The findings were released in the utility's newly-completed, comprehensive economic impact study, conducted by the Sacramento-based Center for Strategic Economic Research (CSER). The report finds that PG&E accounted for two percent of all economic activity and supported about one percent of all jobs in its service area, which stretches from the Oregon border to Bakersfield.

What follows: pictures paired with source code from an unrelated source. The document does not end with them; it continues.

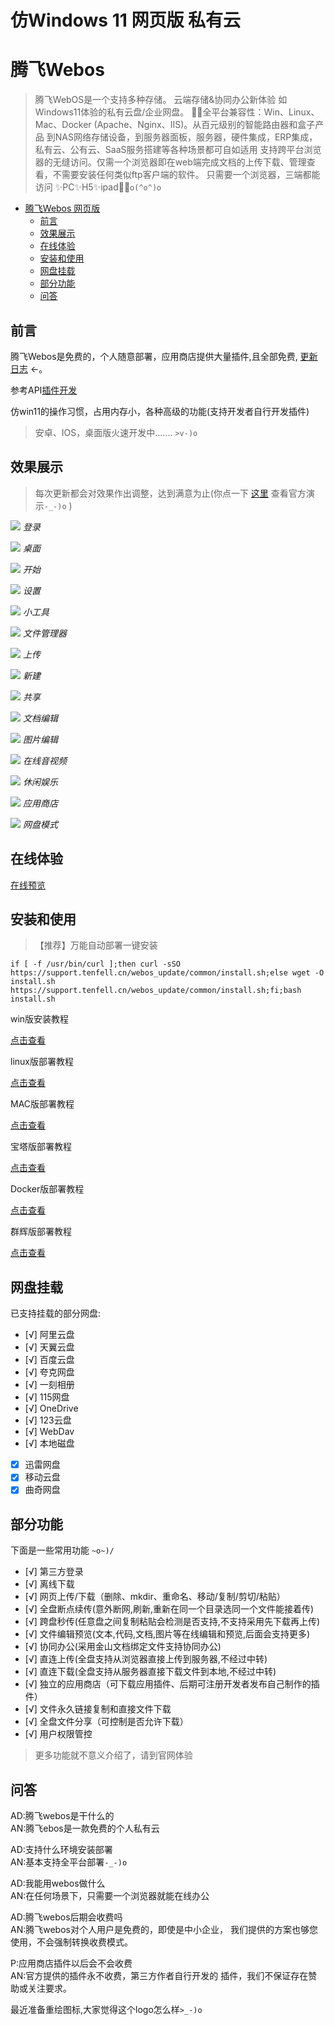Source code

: # 仿Windows 11 网页版 私有云
# 腾飞Webos

> 腾飞WebOS是一个支持多种存储。
> 云端存储&协同办公新体验 如Windows11体验的私有云盘/企业网盘。
> 🎉🎉全平台兼容性：Win、Linux、Mac、Docker (Apache、Nginx、IIS)。从百元级别的智能路由器和盒子产品
> 到NAS网络存储设备，到服务器面板，服务器，硬件集成，ERP集成，私有云、公有云、SaaS服务搭建等各种场景都可自如适用
支持跨平台浏览器的无缝访问。仅需一个浏览器即在web端完成文档的上传下载、管理查看，不需要安装任何类似ftp客户端的软件。
> 只需要一个浏览器，三端都能访问 ✨PC✨H5✨ipad🎊🎈`o(^o^)o`


- [腾飞Webos 网页版](https://os.tenfell.cn/)
  - [前言](#前言)
  - [效果展示](#效果展示)
  - [在线体验](#在线体验)
  - [安装和使用](#安装和使用)
  - [网盘挂载](#网盘挂载)
  - [部分功能](#部分功能)
  - [问答](#问答)

## 前言
腾飞Webos是免费的，个人随意部署，应用商店提供大量插件,且全部免费, [更新日志](https://os.tenfell.cn/update) ←。

参考API[插件开发](https://thoughts.teambition.com/share/64531c70be7a0f004263891d)

仿win11的操作习惯，占用内存小，各种高级的功能(支持开发者自行开发插件)
> 安卓、IOS，桌面版火速开发中....... `>v-)o`



## 效果展示
> 每次更新都会对效果作出调整，达到满意为止(你点一下 [这里](https://webos.tenfell.cn/index.html?toLoginNo=10001&toLoginUser=test&toLoginPassword=123456) 查看官方演示`-_-)o` )

[![](imgs/dl.png)]()
*登录*

[![](imgs/zm.png)]()
*桌面*

[![](imgs/cd.png)]()
*开始*

[![](imgs/sz.png)]()
*设置*

[![](imgs/gj.png)]()
*小工具*

[![](imgs/cc.png)]()
*文件管理器*

[![](imgs/cs.png)]()
*上传*

[![](imgs/xj.png)]()
*新建*

[![](imgs/gx.png)]()
*共享*

[![](imgs/wdbj.png)]()
*文档编辑*

[![](imgs/tpbj.png)]()
*图片编辑*

[![](imgs/yy.png)]()
*在线音视频*

[![](imgs/yl.png)]()
*休闲娱乐*

[![](imgs/cj.png)]()
*应用商店*

[![](imgs/wp.png)]()
*网盘模式*
## 在线体验

[在线预览](https://webos.tenfell.cn/index.html?toLoginNo=10001&toLoginUser=test&toLoginPassword=123456)



## 安装和使用
> 【推荐】万能自动部署一键安装

`if [ -f /usr/bin/curl ];then curl -sSO https://support.tenfell.cn/webos_update/common/install.sh;else wget -O install.sh https://support.tenfell.cn/webos_update/common/install.sh;fi;bash install.sh`

win版安装教程

[点击查看](https://os.tenfell.cn/711.html)

linux版部署教程

[点击查看](https://os.tenfell.cn/685.html)

MAC版部署教程

[点击查看](https://os.tenfell.cn/1049.html)

宝塔版部署教程

[点击查看](https://os.tenfell.cn/696.html)

Docker版部署教程

[点击查看](https://os.tenfell.cn/1042.html)

群辉版部署教程

[点击查看](https://os.tenfell.cn/667.html)


## 网盘挂载
已支持挂载的部分网盘:
- [√] 阿里云盘
- [√] 天翼云盘
- [√] 百度云盘
- [√] 夸克网盘
- [√] 一刻相册
- [√] 115网盘
- [√] OneDrive
- [√] 123云盘
- [√] WebDav
- [√] 本地磁盘
- [x] 迅雷网盘
- [x] 移动云盘
- [x] 曲奇网盘

## 部分功能
下面是一些常用功能 `~o~)/`
- [√] 第三方登录
- [√] 离线下载
- [√] 网页上传/下载（删除、mkdir、重命名、移动/复制/剪切/粘贴）
- [√] 全盘断点续传(意外断网,刷新,重新在同一个目录选同一个文件能接着传)
- [√] 跨盘秒传(任意盘之间复制粘贴会检测是否支持,不支持采用先下载再上传)
- [√] 文件编辑预览(文本,代码,文档,图片等在线编辑和预览,后面会支持更多)
- [√] 协同办公(采用金山文档绑定文件支持协同办公)
- [√] 直连上传(全盘支持从浏览器直接上传到服务器,不经过中转)
- [√] 直连下载(全盘支持从服务器直接下载文件到本地,不经过中转)
- [√] 独立的应用商店（可下载应用插件、后期可注册开发者发布自己制作的插件）
- [√] 文件永久链接复制和直接文件下载
- [√] 全盘文件分享（可控制是否允许下载）
- [√] 用户权限管控
> 更多功能就不意义介绍了，请到官网体验

## 问答
AD:腾飞webos是干什么的\
AN:腾飞ebos是一款免费的个人私有云

AD:支持什么环境安装部署\
AN:基本支持全平台部署`-_-)o`

AD:我能用webos做什么\
AN:在任何场景下，只需要一个浏览器就能在线办公

AD:腾飞webos后期会收费吗\
AN:腾飞webos对个人用户是免费的，即使是中小企业，
我们提供的方案也够您使用，不会强制转换收费模式。

P:应用商店插件以后会不会收费\
AN:官方提供的插件永不收费，第三方作者自行开发的
插件，我们不保证存在赞助或关注要求。


最近准备重绘图标,大家觉得这个logo怎么样`>_-)o`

Direct impact plus a 'ripple' effect
The economic impact study provides compelling statistics about the economic contributions of PG&E's general operations in 2012, accounting for the utility's direct economic activities, as well as the multiplier or "ripple" effect of those activities throughout the state, regional and local economies."The ripple effect shows that for every dollar of revenue created by PG&E, another 50 cents of economic activity is created in the economy," said Ryan Sharp, the director of the Center for Strategic Economic Research. "And for every job supported by PG&E, more than two jobs are supported in the economy." Among other significant findings:
- PG&E economic contributions in 2012 also included $5.8 billion in labor income and $3.4 billion of state and local taxes.
- PG&E's impact exceeded other industries such as software publishing, wineries and scientific research and development services.
- The impact is distributed across all of PG&E's service area as the economic output ranges between $4.1 billion and $6.6 billion in each of the company's four regions (Bay Area, Central Coast, Central Valley and Northern).